[Source texts of formatted documents]
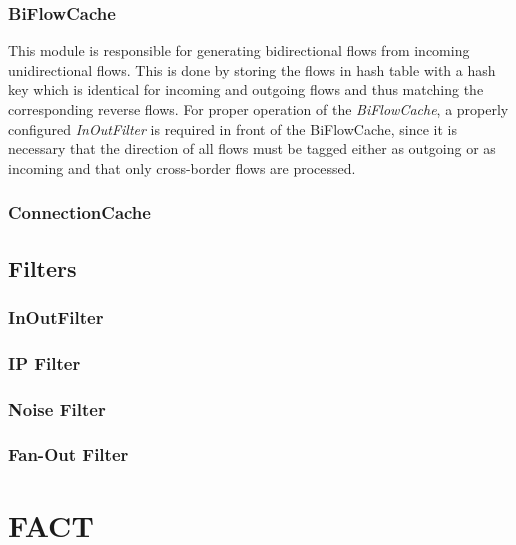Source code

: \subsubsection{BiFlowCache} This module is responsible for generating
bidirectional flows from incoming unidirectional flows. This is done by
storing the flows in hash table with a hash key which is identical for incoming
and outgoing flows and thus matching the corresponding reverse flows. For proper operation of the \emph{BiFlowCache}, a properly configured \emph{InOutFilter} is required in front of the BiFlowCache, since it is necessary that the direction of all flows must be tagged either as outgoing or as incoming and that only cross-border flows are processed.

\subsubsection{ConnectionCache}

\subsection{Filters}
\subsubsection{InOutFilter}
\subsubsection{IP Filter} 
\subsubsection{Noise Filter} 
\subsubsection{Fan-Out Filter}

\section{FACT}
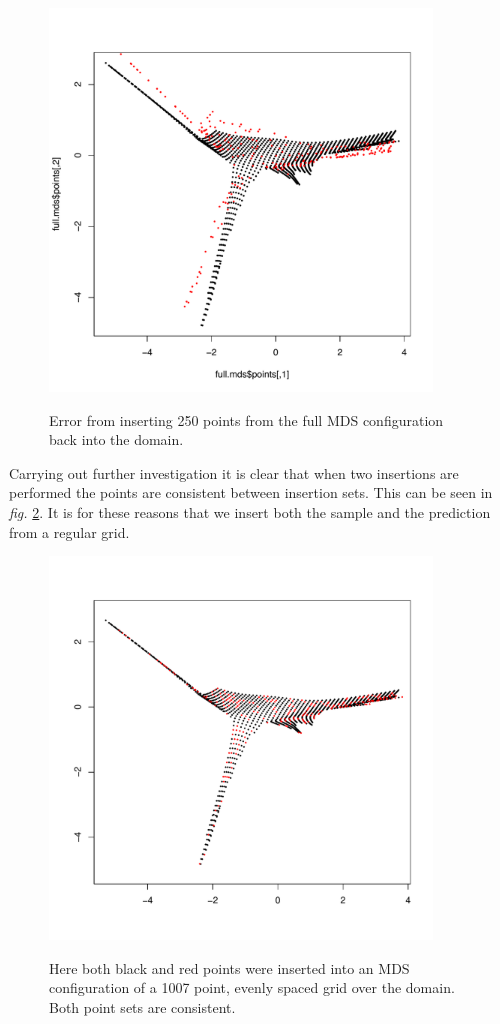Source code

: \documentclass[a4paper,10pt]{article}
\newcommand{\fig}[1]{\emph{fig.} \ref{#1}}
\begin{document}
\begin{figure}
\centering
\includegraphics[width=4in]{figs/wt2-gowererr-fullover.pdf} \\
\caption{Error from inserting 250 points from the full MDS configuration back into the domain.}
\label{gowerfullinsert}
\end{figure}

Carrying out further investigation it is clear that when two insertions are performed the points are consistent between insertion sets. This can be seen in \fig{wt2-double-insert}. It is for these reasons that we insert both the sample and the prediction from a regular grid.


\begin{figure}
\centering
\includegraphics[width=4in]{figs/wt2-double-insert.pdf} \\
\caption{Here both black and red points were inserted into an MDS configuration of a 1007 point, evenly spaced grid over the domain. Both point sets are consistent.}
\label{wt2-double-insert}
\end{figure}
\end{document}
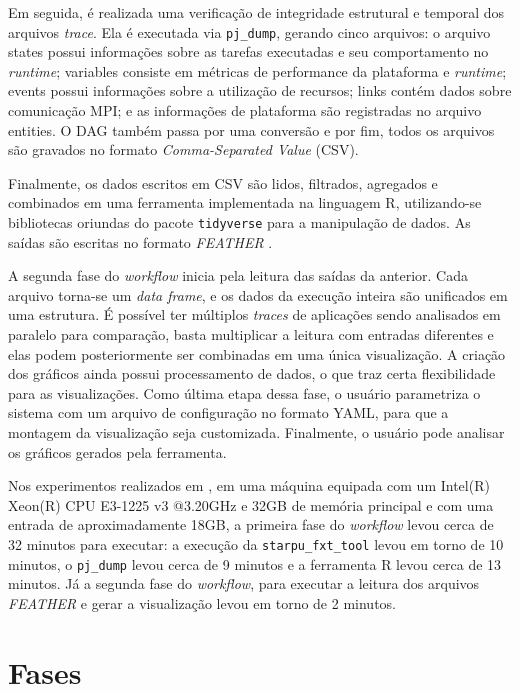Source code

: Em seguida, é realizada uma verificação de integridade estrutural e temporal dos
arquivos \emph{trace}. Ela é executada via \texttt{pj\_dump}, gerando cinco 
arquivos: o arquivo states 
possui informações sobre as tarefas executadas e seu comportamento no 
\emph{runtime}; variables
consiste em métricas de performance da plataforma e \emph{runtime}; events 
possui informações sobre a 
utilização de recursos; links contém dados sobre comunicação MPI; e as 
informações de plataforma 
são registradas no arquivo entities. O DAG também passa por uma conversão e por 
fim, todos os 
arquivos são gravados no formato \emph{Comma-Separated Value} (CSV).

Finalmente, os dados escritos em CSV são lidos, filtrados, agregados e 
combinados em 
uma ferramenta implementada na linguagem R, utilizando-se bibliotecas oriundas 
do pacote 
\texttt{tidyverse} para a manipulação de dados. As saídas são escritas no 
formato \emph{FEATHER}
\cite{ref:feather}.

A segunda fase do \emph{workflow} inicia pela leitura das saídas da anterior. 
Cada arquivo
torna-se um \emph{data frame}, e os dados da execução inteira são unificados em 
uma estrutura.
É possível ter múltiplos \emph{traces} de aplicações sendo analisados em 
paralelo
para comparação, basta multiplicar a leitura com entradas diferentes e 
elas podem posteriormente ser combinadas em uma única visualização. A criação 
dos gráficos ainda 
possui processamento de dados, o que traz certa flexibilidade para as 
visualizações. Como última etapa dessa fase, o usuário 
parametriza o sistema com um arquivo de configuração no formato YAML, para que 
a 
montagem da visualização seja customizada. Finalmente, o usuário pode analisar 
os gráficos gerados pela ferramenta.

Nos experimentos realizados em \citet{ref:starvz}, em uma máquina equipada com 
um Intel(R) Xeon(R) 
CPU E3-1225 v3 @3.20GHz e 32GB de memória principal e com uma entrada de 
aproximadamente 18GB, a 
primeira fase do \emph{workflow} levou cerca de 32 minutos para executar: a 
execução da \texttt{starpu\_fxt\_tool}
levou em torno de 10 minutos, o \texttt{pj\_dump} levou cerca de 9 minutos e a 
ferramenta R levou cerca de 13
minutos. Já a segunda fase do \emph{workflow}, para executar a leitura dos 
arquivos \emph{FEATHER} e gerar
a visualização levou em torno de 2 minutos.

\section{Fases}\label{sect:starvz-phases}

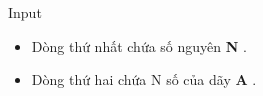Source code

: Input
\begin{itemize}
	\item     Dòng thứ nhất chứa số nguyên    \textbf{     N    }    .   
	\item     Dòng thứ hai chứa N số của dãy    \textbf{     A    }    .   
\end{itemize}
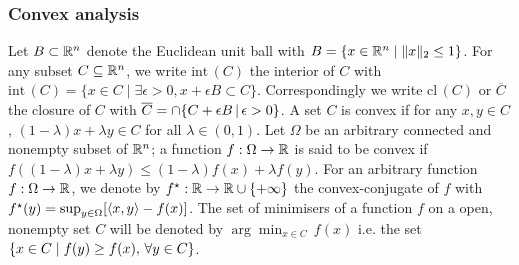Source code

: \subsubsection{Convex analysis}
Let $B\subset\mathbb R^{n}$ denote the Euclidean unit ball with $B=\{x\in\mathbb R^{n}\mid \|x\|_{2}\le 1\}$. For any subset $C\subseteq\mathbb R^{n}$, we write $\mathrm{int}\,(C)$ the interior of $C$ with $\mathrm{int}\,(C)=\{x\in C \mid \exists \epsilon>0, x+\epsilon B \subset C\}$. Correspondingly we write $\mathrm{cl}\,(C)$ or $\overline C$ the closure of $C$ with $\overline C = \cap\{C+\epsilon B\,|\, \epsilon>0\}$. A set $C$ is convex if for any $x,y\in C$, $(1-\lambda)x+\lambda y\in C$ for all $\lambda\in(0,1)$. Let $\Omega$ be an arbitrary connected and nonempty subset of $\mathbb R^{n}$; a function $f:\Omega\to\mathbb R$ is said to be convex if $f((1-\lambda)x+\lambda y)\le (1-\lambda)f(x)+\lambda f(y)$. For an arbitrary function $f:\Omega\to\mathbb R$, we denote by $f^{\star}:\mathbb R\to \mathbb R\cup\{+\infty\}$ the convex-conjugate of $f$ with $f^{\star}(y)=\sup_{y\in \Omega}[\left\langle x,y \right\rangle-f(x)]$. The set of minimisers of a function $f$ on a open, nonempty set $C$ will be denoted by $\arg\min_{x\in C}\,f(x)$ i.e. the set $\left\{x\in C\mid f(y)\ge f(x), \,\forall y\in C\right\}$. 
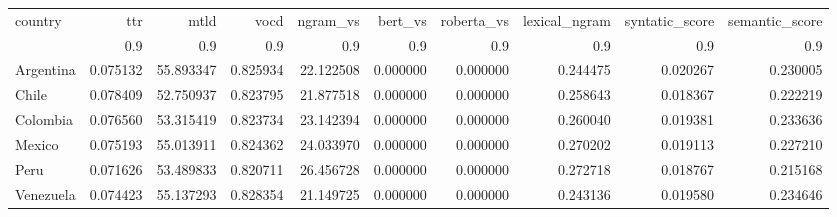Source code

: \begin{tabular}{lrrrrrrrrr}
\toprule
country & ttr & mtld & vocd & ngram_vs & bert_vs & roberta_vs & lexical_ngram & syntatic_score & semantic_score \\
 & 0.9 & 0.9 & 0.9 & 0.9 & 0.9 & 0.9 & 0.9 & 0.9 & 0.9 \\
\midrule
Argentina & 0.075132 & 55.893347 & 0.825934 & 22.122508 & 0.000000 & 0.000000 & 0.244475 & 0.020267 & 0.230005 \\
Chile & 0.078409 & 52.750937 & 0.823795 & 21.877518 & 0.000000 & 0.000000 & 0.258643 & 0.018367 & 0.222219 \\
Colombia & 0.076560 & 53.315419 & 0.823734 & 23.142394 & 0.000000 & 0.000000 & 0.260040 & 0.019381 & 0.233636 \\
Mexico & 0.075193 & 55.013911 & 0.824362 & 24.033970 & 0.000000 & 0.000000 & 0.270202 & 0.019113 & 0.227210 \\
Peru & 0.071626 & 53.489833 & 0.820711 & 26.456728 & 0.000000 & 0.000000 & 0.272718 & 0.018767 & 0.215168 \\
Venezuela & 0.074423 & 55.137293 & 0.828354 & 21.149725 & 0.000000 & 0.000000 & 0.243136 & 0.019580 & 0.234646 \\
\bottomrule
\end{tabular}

What the exercise asks
Among the entries above, how many lines include "textbf"? State the number and nothing else.

Solution
2